_Assignment_
Can you set down, exactly as they appear below, the lines from the opening of the material through the one bearing "one can replace", minus the pictures?

_Data for processing_
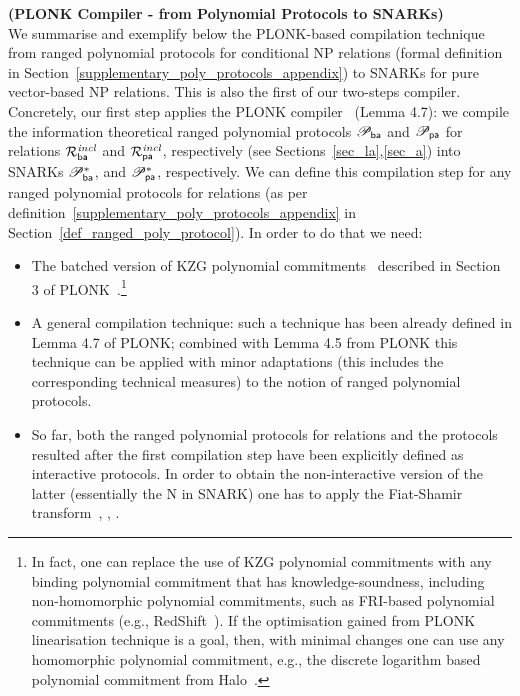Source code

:\noindent \textbf{(PLONK Compiler - from Polynomial Protocols to SNARKs)} \\

\noindent We summarise and exemplify below the PLONK-based compilation technique~\cite{plonk} from 
ranged polynomial protocols for conditional NP relations (formal definition in Section~\ref{supplementary_poly_protocols_appendix}) to 
SNARKs for pure vector-based NP relations. This is also the first of our two-steps compiler. Concretely, our first step applies the PLONK compiler~\cite{plonk} (Lemma 4.7): 
we compile the information theoretical ranged polynomial protocols $\mathscr{P}_{\mathsf{ba}}$ and $\mathscr{P}_{\mathsf{pa}}$ for relations $\mathcal{R}^{\mathit{incl}}_{\mathsf{ba}}$ and $\mathcal{R}^{\mathit{incl}}_{\mathsf{pa}}$, respectively (see Sections~\ref{sec_la},\ref{sec_a}) 
into SNARKs $\mathscr{P}_{\mathsf{ba}}^{\ast}$, and $\mathscr{P}_{\mathsf{pa}}^{\ast}$, respectively. We can define this compilation step for any ranged polynomial protocols for relations 
(as per definition~\ref{supplementary_poly_protocols_appendix} in Section~\ref{def_ranged_poly_protocol}). In order to do that we need: 
\begin{itemize}
\item  The batched version of KZG polynomial commitments~\cite{KZG_10} described in Section 3 of PLONK~\cite{plonk}.\footnote{In fact, 
one can replace the use of KZG polynomial commitments with any binding polynomial commitment that has knowledge-soundness, including non-homomorphic polynomial commitments, 
such as FRI-based polynomial commitments (e.g., RedShift~\cite{redshift}). If the optimisation gained from PLONK linearisation technique is a goal, 
then, with minimal changes one can use any homomorphic polynomial commitment, e.g., the discrete logarithm based polynomial commitment 
from Halo~\cite{halo}.}
\item A general compilation technique: such a technique has been already defined in Lemma 4.7 of PLONK; combined with Lemma 4.5 
from PLONK this technique can be applied with minor adaptations (this includes the corresponding technical measures) to the notion of ranged 
polynomial protocols.  
\item So far, both the ranged polynomial protocols for relations and the protocols resulted after the first compilation step have been explicitly defined as interactive 
protocols. In order to obtain the non-interactive version of the latter (essentially the N in SNARK) one has to apply the Fiat-Shamir 
transform~\cite{FS_transform}, \cite{FS_transform_with_proof}, \cite{SE_plonk}.
\end{itemize}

_Solution to the problem_
Source code

:\noindent \textbf{(PLONK Compiler - from Polynomial Protocols to SNARKs)} \\

\noindent We summarise and exemplify below the PLONK-based compilation technique~\cite{plonk} from 
ranged polynomial protocols for conditional NP relations (formal definition in Section~\ref{supplementary_poly_protocols_appendix}) to 
SNARKs for pure vector-based NP relations. This is also the first of our two-steps compiler. Concretely, our first step applies the PLONK compiler~\cite{plonk} (Lemma 4.7): 
we compile the information theoretical ranged polynomial protocols $\mathscr{P}_{\mathsf{ba}}$ and $\mathscr{P}_{\mathsf{pa}}$ for relations $\mathcal{R}^{\mathit{incl}}_{\mathsf{ba}}$ and $\mathcal{R}^{\mathit{incl}}_{\mathsf{pa}}$, respectively (see Sections~\ref{sec_la},\ref{sec_a}) 
into SNARKs $\mathscr{P}_{\mathsf{ba}}^{\ast}$, and $\mathscr{P}_{\mathsf{pa}}^{\ast}$, respectively. We can define this compilation step for any ranged polynomial protocols for relations 
(as per definition~\ref{supplementary_poly_protocols_appendix} in Section~\ref{def_ranged_poly_protocol}). In order to do that we need: 
\begin{itemize}
\item  The batched version of KZG polynomial commitments~\cite{KZG_10} described in Section 3 of PLONK~\cite{plonk}.\footnote{In fact, 
one can replace the use of KZG polynomial commitments with any binding polynomial commitment that has knowledge-soundness, including non-homomorphic polynomial commitments, 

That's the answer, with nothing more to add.